In the Pharmaceutical, Biotech, Life Science, and Medical Device industries, companies need to produce product and perform research in areas with a high level of sterility. To do so, product manufacturing and testing occurs in expensive cleanrooms. High amounts of attention are given to maintaining the cleanroom environment and often require personnel entering the cleanroom to undergo rigorous gowning procedures. However, transporting in supplies & equipment into the environment brings forth added challenges. Spraying and wiping items in order to disinfect them is the method commonly used, however this method is unreliable and inefficient.
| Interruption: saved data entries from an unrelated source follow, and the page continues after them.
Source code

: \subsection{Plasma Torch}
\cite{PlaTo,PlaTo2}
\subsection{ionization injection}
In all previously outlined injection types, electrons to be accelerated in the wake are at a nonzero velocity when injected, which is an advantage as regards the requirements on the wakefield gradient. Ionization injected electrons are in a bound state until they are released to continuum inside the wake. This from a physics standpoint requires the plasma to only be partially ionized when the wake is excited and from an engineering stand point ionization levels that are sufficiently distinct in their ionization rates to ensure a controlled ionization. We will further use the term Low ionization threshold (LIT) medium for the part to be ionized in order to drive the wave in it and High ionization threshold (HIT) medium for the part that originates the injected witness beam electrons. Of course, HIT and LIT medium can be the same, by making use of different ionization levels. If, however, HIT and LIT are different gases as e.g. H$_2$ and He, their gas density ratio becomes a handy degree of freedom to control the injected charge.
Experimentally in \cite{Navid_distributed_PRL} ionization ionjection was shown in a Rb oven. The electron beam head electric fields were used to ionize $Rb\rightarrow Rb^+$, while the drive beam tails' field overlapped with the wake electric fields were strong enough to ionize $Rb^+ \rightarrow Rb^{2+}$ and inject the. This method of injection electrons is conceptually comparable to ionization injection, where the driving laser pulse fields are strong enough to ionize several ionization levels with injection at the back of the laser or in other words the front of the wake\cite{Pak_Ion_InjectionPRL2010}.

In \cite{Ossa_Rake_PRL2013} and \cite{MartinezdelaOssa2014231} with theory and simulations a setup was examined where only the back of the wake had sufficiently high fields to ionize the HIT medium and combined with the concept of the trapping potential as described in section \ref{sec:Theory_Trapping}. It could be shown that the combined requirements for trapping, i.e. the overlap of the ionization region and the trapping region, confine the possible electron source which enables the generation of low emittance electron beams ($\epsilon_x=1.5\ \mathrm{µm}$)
Unsuccessful disinfection often occurs due to human error, insufficient chemicals used, inappropriate dwell time, or any number of other factors.
When determining if a chemical agent is appropriate, there are several varieties; sporicides, disinfectants, sanitizers, and antiseptics. All have very different intended uses and may or may not be appropriate for the application in mind. If a chemical agent is chosen based on the application it is intended for, then one has to consider the necessary dwell time. To illustrate the importance of dwell time, an example can be given of the extensive dwell time of bleach being over ten hours on a surface.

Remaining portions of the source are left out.